The Barber Story

It only makes sense that I would start the showcase series by talking about my personal area of experience. But before I talk about The Barber Story, I want to explain the concept that allowed The Barber Story to exist.


I believe in creating plans and goals for your life. If you don’t know where it is that you want to go, how do you ever expect to show up?

1 year goals create a realistic goal that can be used as a stepping stone that can lead you to your 3 year goal.

3 year goals create a direction that you can guide your decisions that allow you to steer your personal intuition, and can be a major milestone necessary to complete your 5 year goals.

5 year goals are where you want to see yourself with the accomplishments in their infancy that will create the lifestyle you hope to have in your 10 year plans.

10 year plans are the answer to the age old interview question, “Where do you see yourself in ten years?” This is the lifestyle you want to work your life towards. It might be having a few extra zeroes in your bank account, or it might be about having an outlet for your creative potential. Hell, it could simply be having the ability to live in your van so you can travel across America as a nomad. This is the personal quest you choose for all of your pursuits, both personally and professionally. The answer will be uniquely individual to the person answering the question, but that’s one of the beauties of America, you can choose who and what you want to be.

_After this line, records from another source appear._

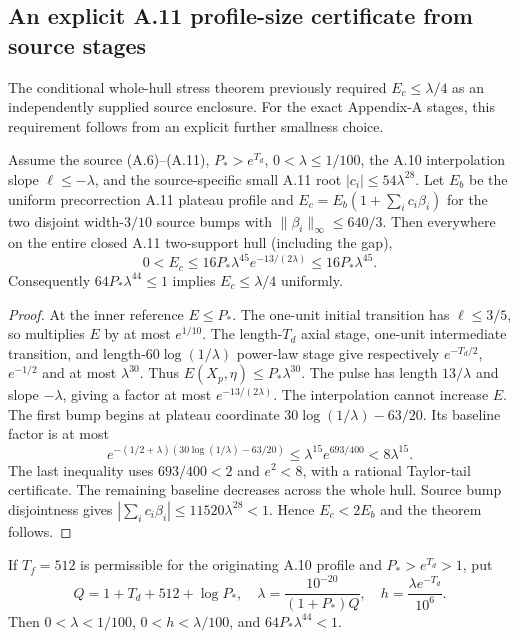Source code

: \subsection*{An explicit A.11 profile-size certificate from source stages}
\label{subsec:a11-explicit-profile-size-20261022}
The conditional whole-hull stress theorem previously required
$E_c\le\lambda/4$ as an independently supplied source enclosure.
For the exact Appendix-A stages, this requirement follows from
an explicit further smallness choice.

\begin{proposition}
\label{prop:a11-source-E-small-20261022}
Assume the source (A.6)--(A.11), $P_*>e^{T_d}$,
$0<\lambda\le1/100$, the A.10 interpolation slope
$\ell\le-\lambda$, and the source-specific small A.11
root $|c_i|\le54\lambda^{28}$. Let $E_b$ be the uniform
precorrection A.11 plateau profile and
$E_c=E_b(1+\sum_i c_i\beta_i)$ for the two disjoint
width-$3/10$ source bumps with
$\|\beta_i\|_\infty\le640/3$.
Then everywhere on the entire closed A.11 two-support
hull (including the gap),
\[
0<E_c\le16P_*\lambda^{45}e^{-13/(2\lambda)}
\le16P_*\lambda^{45}.
\]
Consequently $64P_*\lambda^{44}\le1$ implies
$E_c\le\lambda/4$ uniformly.
\end{proposition}
\begin{proof}
At the inner reference $E\le P_*$. The one-unit initial
transition has $\ell\le3/5$, so multiplies $E$ by at most
$e^{1/10}$. The length-$T_d$ axial stage, one-unit
intermediate transition, and length-$60\log(1/\lambda)$
power-law stage give respectively $e^{-T_d/2}$,
$e^{-1/2}$ and at most $\lambda^{30}$.
Thus $E(X_p,\eta)\le P_*\lambda^{30}$.
The pulse has length $13/\lambda$ and slope $-\lambda$,
giving a factor at most $e^{-13/(2\lambda)}$.
The interpolation cannot increase $E$.
The first bump begins at plateau coordinate
$30\log(1/\lambda)-63/20$. Its baseline factor is at most
\[
e^{-(1/2+\lambda)(30\log(1/\lambda)-63/20)}
\le\lambda^{15}e^{693/400}<8\lambda^{15}.
\]
The last inequality uses $693/400<2$ and $e^2<8$,
with a rational Taylor-tail certificate.
The remaining baseline decreases across the whole hull.
Source bump disjointness gives
$|\sum_i c_i\beta_i|\le11520\lambda^{28}<1$.
Hence $E_c<2E_b$ and the theorem follows.
\end{proof}
\begin{corollary}
\label{cor:a11-explicit-lambda-20261022}
If $T_f=512$ is permissible for the originating
A.10 profile and $P_*>e^{T_d}>1$, put
\[
Q=1+T_d+512+\log P_*,
\quad
\lambda=\frac{10^{-20}}{(1+P_*)Q},
\quad
h=\frac{\lambda e^{-T_d}}{10^6}.
\]
Then $0<\lambda<1/100$, $0<h<\lambda/100$, and
$64P_*\lambda^{44}<1$.
\end{corollary}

Freedom of choice wasn't something I felt in my first decade of entering the workforce. Graduating at 16 with a 3.8 gpa, I decided to immediately go into the workforce instead of going to a traditional university. My father had taught me that getting experience in the real world was just as valuable to an employer as a diploma, so I would work in positions until I got bored, and would teach myself a skill that would make myself more valuable. Over the next 10 years, I ran the full gamut. Customer Service, Technical Support, Customer Retention, Staffing Analytics / Workforce Management, Project Development, Quality Assurance, Help Desk Operator, Team Leadership, Management Leadership. My LinkedIn profile is well rounded, which is especially funny when you consider that my current industry doesn’t care at all about LinkedIn.

After 10 years of following a company’s definition of success, I found myself in a deep state of depression. Every day, my commute was 20 minutes of fantasizing about how I wanted to leave my car running in a closed garage while I took a nap behind the steering wheel. Eventually, those thoughts transitioned away from suicidal thoughts and moved into suicidal ideation.

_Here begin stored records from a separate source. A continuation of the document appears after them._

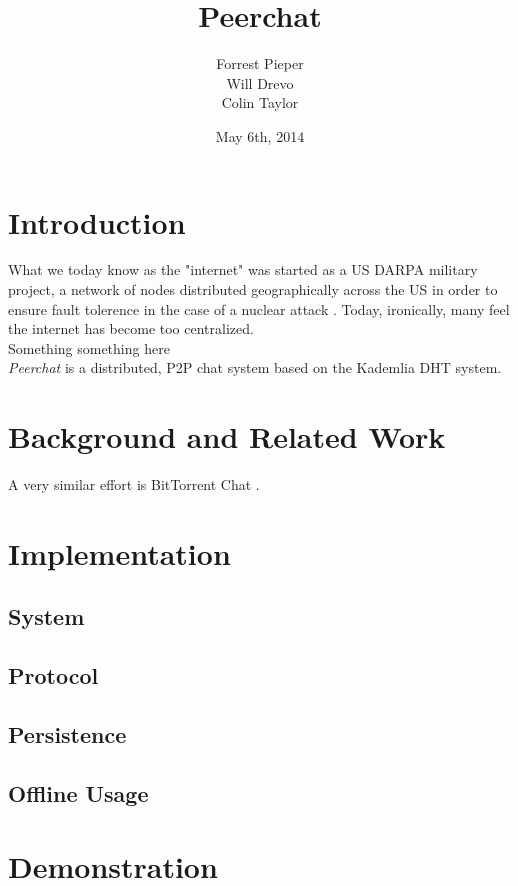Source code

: \documentclass{article}
\title{Peerchat}
\author{
  Forrest Pieper\\
  Will Drevo\\
  Colin Taylor
}
\date{May 6th, 2014}
\begin{document}
\maketitle

\section{Introduction}
\label{introduction}

What we today know as the "internet" was started as a US DARPA military project, a network of nodes distributed geographically across the US in order to ensure fault tolerence in the case of a nuclear attack \cite{?}. Today, ironically, many feel the internet has become too centralized. \\

Something something here \\

\textit{Peerchat} is a distributed, P2P chat system based on the Kademlia DHT \cite{Maymounkov02} system. 

\section{Background and Related Work}

A very similar effort is BitTorrent Chat \cite{?}. 

\section{Implementation}

\subsection{System}
\subsection{Protocol}
\subsection{Persistence}
\subsection{Offline Usage}

\section{Demonstration}
\end{document}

Then I got the news that woke me up. I was on the phone with my mom when she asked me, “Did you hear Robin Williams killed himself today?” All I could do was stare out the back patio window. This was a guy who made me smile as a kid, as well as millions of other people, and if this guy who brings so much joy to so many people can’t find a reason to stick around, I’m fucked. The next day I went to my boss and told him I needed to make a change in my life.

I reverse engineered aspects of what I could potentially be successful in from what I hated in my past career and what my personal goals were for the career overhaul I would choose to invest my time into.

  • I’ve worked in contact centers for a decade, and I HATE being tied to a phone.

  • I hate single serving friends. I want to do something where I can build real relationships.

  • I want to be responsible for creating something that is better than the existing version.

  • I would love to include photography as an aspect of my career.

  • I want to be in an industry where I can be my own boss.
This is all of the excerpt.